World War I was the war that destroyed the west. William S. Lind was right when he said that in the summer of 1914, the Western Civilization put a gun to its head and pulled the trigger. The beautiful Victorian Age was destroyed, the era of enlightened kings came to an end in Europe, the stage was set for Lenin and eventually Hitler, and Europe was fatally and irrevocably destabilized. The hundred years since then have been nothing more than the long death throes of a once-magnificent civilization
World War II has sometimes been, rightly, called “The War to Save Stalin and Empower Chairman Mao”. Not only did it put Communism in power directly in something like half the world, but it also gave the forces of Communism in that half the time and opportunity to destabilize the other half.
The Cold War saved Western Europe from being forcibly taken over by godless Communism, so that they could vote a slightly rebranded version of it in of their own free will later.

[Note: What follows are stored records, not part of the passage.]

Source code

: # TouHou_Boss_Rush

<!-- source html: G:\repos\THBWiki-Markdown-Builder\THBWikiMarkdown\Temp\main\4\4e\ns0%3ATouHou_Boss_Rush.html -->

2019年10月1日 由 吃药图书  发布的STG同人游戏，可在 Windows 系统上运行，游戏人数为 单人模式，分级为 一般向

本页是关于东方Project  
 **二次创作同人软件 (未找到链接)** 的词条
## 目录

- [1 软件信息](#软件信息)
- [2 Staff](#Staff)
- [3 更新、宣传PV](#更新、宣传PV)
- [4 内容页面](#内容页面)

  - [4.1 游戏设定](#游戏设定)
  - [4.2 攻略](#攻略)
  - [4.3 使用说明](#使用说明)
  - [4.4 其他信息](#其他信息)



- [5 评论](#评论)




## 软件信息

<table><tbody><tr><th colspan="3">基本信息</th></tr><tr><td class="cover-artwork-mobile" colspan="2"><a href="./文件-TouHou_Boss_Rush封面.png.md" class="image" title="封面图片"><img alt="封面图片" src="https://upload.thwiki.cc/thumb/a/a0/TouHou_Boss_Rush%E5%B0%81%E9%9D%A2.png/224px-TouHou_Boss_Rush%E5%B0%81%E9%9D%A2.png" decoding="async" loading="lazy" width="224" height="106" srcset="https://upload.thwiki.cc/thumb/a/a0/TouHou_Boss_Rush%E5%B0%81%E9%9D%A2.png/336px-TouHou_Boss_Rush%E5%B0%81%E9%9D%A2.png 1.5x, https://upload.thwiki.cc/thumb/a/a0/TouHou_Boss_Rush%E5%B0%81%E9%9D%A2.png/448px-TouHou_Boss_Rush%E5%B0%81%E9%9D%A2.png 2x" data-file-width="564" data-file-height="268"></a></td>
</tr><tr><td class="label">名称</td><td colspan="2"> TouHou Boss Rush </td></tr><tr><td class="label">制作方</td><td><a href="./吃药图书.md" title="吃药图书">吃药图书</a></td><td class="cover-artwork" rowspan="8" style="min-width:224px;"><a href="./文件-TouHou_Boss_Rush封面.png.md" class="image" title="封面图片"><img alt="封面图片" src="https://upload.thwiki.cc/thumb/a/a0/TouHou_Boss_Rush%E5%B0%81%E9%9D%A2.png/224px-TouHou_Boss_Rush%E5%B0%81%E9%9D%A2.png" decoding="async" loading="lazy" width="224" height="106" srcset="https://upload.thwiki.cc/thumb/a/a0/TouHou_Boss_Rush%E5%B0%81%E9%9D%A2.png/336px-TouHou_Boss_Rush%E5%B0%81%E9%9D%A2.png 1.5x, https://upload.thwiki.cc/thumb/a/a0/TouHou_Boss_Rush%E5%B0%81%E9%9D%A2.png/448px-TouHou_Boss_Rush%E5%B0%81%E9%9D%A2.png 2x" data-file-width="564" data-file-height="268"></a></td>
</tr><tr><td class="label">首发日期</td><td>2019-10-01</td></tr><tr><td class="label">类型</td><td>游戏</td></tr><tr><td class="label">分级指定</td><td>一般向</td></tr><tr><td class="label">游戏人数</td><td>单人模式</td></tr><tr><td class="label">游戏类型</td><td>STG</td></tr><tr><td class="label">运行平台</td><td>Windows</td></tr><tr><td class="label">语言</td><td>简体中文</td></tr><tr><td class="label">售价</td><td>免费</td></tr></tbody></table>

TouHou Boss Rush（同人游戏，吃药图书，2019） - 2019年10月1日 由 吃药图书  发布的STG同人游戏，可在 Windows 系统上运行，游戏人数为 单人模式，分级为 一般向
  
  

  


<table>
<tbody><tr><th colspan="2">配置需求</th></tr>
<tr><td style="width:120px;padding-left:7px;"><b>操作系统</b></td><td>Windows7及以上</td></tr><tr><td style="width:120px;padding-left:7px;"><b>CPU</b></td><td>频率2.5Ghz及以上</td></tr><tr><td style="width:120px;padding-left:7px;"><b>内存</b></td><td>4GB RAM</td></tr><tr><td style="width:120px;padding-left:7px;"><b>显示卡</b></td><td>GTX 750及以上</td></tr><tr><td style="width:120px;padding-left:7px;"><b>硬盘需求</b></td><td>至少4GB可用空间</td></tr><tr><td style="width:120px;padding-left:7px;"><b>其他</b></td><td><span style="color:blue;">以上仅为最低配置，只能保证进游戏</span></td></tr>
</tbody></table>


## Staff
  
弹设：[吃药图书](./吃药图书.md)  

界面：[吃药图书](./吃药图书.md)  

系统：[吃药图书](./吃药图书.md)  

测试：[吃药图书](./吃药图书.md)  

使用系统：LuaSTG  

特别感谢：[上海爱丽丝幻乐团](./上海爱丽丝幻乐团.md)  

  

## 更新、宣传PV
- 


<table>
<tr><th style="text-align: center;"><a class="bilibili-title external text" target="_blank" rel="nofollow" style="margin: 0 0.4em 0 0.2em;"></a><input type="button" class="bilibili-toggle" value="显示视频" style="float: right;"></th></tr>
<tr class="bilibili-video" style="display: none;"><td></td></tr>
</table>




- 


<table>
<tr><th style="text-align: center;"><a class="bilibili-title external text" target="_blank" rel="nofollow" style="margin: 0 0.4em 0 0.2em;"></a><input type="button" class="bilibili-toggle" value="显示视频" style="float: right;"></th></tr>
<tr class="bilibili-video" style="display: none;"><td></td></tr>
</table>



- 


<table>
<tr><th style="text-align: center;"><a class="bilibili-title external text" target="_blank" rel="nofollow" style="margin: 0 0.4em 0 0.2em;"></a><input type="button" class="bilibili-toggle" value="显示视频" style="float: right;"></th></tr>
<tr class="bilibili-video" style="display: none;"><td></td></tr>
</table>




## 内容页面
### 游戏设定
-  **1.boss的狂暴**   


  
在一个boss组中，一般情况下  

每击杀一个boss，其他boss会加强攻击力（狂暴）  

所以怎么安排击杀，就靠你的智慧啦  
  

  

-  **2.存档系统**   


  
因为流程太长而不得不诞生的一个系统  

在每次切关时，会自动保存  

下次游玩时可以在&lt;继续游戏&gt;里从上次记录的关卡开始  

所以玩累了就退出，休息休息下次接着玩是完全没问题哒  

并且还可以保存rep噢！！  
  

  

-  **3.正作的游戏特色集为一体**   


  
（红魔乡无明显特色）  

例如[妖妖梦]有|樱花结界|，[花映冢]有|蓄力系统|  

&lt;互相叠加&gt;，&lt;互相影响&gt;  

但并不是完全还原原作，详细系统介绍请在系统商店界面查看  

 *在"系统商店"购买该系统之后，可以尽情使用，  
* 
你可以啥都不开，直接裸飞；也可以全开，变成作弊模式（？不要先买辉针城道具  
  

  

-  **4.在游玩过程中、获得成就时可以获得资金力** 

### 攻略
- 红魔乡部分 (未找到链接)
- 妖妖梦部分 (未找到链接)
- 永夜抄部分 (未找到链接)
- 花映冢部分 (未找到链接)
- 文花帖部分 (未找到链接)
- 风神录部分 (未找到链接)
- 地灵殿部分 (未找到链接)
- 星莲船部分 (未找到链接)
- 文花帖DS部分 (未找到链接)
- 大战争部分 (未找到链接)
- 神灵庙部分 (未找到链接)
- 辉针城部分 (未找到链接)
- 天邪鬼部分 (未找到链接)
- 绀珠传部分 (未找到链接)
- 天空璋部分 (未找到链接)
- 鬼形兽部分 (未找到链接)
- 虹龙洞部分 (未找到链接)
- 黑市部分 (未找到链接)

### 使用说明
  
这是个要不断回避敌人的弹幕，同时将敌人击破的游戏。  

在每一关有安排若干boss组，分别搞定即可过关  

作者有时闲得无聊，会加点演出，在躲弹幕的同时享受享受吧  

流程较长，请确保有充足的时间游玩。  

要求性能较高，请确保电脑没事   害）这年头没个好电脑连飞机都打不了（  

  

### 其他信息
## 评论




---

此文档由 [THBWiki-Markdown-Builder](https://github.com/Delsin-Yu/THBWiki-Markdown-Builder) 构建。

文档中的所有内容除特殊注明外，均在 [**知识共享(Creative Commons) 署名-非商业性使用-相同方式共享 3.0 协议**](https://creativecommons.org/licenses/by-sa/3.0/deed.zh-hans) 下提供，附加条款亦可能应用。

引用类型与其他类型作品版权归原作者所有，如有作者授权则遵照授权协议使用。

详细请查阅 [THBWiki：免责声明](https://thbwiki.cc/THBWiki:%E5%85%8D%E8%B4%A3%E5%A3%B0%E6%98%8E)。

The Korean War, mostly forgotten, was a halfhearted attempt to put right some of the horrors that America had itself caused by driving the Japanese from that part of Asia and leaving it instead to the tender mercies of men like Mao Tse-Tung and Kim Il-Sung. It mostly served to prove that we were nowhere near as serious about fighting against Communism as we had been about fighting for it a few years earlier.
The Vietnam War was really two wars – one a skirmish of little consequence in an obscure part of Asia, and the other a radical social revolution in the United States. The good guys lost both – badly.

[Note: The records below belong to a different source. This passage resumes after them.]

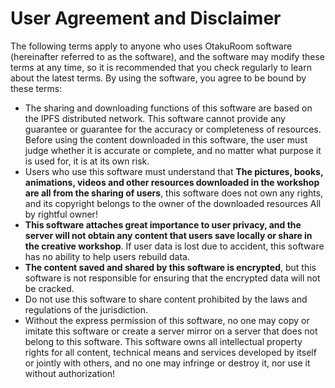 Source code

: # **User Agreement and Disclaimer**
The following terms apply to anyone who uses OtakuRoom software (hereinafter referred to as the software), and the software may modify these terms at any time, so it is recommended that you check regularly to learn about the latest terms. By using the software, you agree to be bound by these terms:
- The sharing and downloading functions of this software are based on the IPFS distributed network. This software cannot provide any guarantee or guarantee for the accuracy or completeness of resources. Before using the content downloaded in this software, the user must judge whether it is accurate or complete, and no matter what purpose it is used for, it is at its own risk.
- Users who use this software must understand that **The pictures, books, animations, videos and other resources downloaded in the workshop are all from the sharing of users**, this software does not own any rights, and its copyright belongs to the owner of the downloaded resources All by rightful owner!
- **This software attaches great importance to user privacy, and the server will not obtain any content that users save locally or share in the creative workshop**. If user data is lost due to accident, this software has no ability to help users rebuild data.
- **The content saved and shared by this software is encrypted**, but this software is not responsible for ensuring that the encrypted data will not be cracked.
- Do not use this software to share content prohibited by the laws and regulations of the jurisdiction.
- Without the express permission of this software, no one may copy or imitate this software or create a server mirror on a server that does not belong to this software. This software owns all intellectual property rights for all content, technical means and services developed by itself or jointly with others, and no one may infringe or destroy it, nor use it without authorization!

The incredible events of 1989-1991 gave the world a chance to repent – a gift of grace that only Poland and Russia seem, slowly but surely, to be taking God up on. As for America, it had the chance to not only repent, but to withdraw from the empire business and work on fixing itself – morally, spiritually, politically, and economically. The First Gulf War demonstrated that it had no intention of doing that, but instead meant to establish a “New World Order”; a vaguely Trotskyesque state of permanent global revolution meant to establish secular socialist democracy worldwide, with the American empire at its head.

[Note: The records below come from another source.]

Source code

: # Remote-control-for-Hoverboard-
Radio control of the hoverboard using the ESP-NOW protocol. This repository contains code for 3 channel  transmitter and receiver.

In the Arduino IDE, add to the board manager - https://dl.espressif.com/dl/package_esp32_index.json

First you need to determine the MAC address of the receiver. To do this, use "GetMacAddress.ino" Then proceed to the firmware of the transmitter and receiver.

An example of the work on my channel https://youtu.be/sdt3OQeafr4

The 9/11 attack will be remembered by historians of the future as the moment that the “American Century” ended and the age of American decline began in ernest. The wars and the establishment of the ever-encroaching police state that followed the attacks, along with the capture of the mainstream right by the “neocons” (who are perhaps best described as the living embodiments of the welfare-warfare state) all of which were bad enough on their own, also led directly to the backlash that brought the country Barack Obama, gay “marriage”, and Obamacare.
For all of these outcomes, shall we “thank our veterans”?
The truth is that war is inherently destabilizing, and thus is always counterproductive for “conservatives”, as long as we define that term as people who want to “conserve” a political or societal system that has existed up to that point (this may not, therefore, apply to rightist revolutionaries). Peace is conservative, and to lose sight of that simply because the left briefly affected a passion against war when it was in their best interest to do so (note that the leftist antiwar movement basically vaporized the day that Barack Obama was elected) is to allow oneself to be defined by one’s enemies. It is to engage in counterproductive and ultimately self-destructive behavior out of habit instead of reason.
Peace is conservative, and the “conservative” passion for war and worship of the military, which is no more than a particular form of the worship of the state that they claim to oppose, is ultimately not just homicidal, but suicidal.